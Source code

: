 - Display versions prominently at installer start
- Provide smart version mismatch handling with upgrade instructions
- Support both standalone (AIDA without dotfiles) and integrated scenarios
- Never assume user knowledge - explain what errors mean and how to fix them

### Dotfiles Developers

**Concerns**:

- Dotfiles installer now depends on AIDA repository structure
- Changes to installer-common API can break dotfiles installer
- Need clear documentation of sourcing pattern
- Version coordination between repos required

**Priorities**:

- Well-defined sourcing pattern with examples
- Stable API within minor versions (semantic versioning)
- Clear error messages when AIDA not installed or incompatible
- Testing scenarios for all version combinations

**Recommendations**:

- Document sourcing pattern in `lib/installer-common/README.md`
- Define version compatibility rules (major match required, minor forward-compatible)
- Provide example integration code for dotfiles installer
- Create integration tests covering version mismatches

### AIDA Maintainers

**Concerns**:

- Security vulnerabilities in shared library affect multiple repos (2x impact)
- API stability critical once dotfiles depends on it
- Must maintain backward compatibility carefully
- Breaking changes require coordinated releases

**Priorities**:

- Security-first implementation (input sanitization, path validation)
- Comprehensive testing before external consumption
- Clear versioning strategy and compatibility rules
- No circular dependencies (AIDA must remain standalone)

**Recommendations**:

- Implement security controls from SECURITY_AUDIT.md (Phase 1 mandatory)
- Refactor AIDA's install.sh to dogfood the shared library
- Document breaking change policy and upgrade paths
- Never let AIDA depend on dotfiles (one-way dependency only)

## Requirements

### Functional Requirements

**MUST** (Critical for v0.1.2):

*Problem requirements:*
With nothing omitted, set down all of the records again.

*Solution:*
Source code

: - Display versions prominently at installer start
- Provide smart version mismatch handling with upgrade instructions
- Support both standalone (AIDA without dotfiles) and integrated scenarios
- Never assume user knowledge - explain what errors mean and how to fix them

### Dotfiles Developers

**Concerns**:

- Dotfiles installer now depends on AIDA repository structure
- Changes to installer-common API can break dotfiles installer
- Need clear documentation of sourcing pattern
- Version coordination between repos required

**Priorities**:

- Well-defined sourcing pattern with examples
- Stable API within minor versions (semantic versioning)
- Clear error messages when AIDA not installed or incompatible
- Testing scenarios for all version combinations

**Recommendations**:

- Document sourcing pattern in `lib/installer-common/README.md`
- Define version compatibility rules (major match required, minor forward-compatible)
- Provide example integration code for dotfiles installer
- Create integration tests covering version mismatches

### AIDA Maintainers

**Concerns**:

- Security vulnerabilities in shared library affect multiple repos (2x impact)
- API stability critical once dotfiles depends on it
- Must maintain backward compatibility carefully
- Breaking changes require coordinated releases

**Priorities**:

- Security-first implementation (input sanitization, path validation)
- Comprehensive testing before external consumption
- Clear versioning strategy and compatibility rules
- No circular dependencies (AIDA must remain standalone)

**Recommendations**:

- Implement security controls from SECURITY_AUDIT.md (Phase 1 mandatory)
- Refactor AIDA's install.sh to dogfood the shared library
- Document breaking change policy and upgrade paths
- Never let AIDA depend on dotfiles (one-way dependency only)

## Requirements

### Functional Requirements

**MUST** (Critical for v0.1.2):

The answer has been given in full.